[Data for the task — start]
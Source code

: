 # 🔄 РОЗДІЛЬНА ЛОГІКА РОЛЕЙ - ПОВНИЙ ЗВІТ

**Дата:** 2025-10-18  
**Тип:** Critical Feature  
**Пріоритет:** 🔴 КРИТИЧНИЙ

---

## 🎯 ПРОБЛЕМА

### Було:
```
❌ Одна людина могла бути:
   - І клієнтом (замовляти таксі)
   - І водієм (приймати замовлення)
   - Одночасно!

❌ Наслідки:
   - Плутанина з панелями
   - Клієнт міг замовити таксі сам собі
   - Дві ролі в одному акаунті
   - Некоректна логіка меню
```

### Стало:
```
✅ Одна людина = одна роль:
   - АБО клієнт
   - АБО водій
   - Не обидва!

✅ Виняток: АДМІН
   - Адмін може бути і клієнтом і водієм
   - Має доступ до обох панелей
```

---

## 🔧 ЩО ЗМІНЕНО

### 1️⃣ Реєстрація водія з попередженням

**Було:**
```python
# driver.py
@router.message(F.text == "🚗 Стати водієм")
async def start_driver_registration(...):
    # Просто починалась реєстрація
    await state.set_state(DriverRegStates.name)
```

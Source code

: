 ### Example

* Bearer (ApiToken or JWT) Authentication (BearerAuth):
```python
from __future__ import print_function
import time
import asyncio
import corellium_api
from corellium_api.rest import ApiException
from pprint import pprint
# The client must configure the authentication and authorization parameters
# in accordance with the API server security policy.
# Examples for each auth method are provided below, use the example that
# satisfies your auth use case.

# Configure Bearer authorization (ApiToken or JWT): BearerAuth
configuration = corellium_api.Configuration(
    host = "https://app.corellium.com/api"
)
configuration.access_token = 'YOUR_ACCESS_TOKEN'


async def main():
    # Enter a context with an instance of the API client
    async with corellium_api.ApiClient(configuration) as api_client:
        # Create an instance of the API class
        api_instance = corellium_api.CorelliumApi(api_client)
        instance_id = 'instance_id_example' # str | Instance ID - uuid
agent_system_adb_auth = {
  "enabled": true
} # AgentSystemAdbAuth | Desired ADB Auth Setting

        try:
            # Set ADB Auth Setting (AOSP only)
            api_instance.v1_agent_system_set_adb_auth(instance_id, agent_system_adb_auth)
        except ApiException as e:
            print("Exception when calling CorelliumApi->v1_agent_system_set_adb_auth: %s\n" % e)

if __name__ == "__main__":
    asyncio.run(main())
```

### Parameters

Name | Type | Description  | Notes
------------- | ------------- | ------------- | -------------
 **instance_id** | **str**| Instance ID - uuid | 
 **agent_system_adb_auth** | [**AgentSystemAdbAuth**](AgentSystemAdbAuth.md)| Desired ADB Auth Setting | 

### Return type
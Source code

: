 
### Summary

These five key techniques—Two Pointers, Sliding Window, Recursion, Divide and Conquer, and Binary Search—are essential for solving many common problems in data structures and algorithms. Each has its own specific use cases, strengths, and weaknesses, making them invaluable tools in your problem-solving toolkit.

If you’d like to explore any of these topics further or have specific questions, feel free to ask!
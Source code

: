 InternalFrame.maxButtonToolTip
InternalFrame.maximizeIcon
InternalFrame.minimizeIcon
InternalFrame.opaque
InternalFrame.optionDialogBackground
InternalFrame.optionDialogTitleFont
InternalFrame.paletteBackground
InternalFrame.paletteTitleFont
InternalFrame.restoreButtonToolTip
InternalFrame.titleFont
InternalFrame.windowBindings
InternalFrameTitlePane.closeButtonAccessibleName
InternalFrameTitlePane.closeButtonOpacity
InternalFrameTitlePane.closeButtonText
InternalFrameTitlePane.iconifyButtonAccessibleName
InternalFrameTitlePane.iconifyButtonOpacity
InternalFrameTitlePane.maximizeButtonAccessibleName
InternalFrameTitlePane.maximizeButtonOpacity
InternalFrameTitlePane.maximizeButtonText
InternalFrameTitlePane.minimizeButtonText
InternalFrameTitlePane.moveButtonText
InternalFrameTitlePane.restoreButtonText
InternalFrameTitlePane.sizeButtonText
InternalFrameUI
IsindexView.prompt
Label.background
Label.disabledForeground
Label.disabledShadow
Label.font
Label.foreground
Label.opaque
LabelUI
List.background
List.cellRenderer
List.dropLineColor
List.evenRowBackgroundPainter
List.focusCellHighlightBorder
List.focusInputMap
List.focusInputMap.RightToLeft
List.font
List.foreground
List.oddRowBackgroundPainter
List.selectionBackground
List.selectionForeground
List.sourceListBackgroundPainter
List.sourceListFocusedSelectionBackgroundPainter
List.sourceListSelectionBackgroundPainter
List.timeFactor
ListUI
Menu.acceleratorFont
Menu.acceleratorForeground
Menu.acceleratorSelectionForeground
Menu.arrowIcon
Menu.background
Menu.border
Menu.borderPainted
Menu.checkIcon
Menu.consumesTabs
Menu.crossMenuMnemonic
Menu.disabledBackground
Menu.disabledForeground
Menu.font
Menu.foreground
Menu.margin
[Data for the task — finish]
▶ **Your instructions**
This exercise calls for the lines from the one holding "InternalFrameTitlePane.sizeButtonText" through the end of the entries, transcribed exactly and with nothing more.

▶ **Response to this task**
InternalFrameTitlePane.sizeButtonText
InternalFrameUI
IsindexView.prompt
Label.background
Label.disabledForeground
Label.disabledShadow
Label.font
Label.foreground
Label.opaque
LabelUI
List.background
List.cellRenderer
List.dropLineColor
List.evenRowBackgroundPainter
List.focusCellHighlightBorder
List.focusInputMap
List.focusInputMap.RightToLeft
List.font
List.foreground
List.oddRowBackgroundPainter
List.selectionBackground
List.selectionForeground
List.sourceListBackgroundPainter
List.sourceListFocusedSelectionBackgroundPainter
List.sourceListSelectionBackgroundPainter
List.timeFactor
ListUI
Menu.acceleratorFont
Menu.acceleratorForeground
Menu.acceleratorSelectionForeground
Menu.arrowIcon
Menu.background
Menu.border
Menu.borderPainted
Menu.checkIcon
Menu.consumesTabs
Menu.crossMenuMnemonic
Menu.disabledBackground
Menu.disabledForeground
Menu.font
Menu.foreground
Menu.margin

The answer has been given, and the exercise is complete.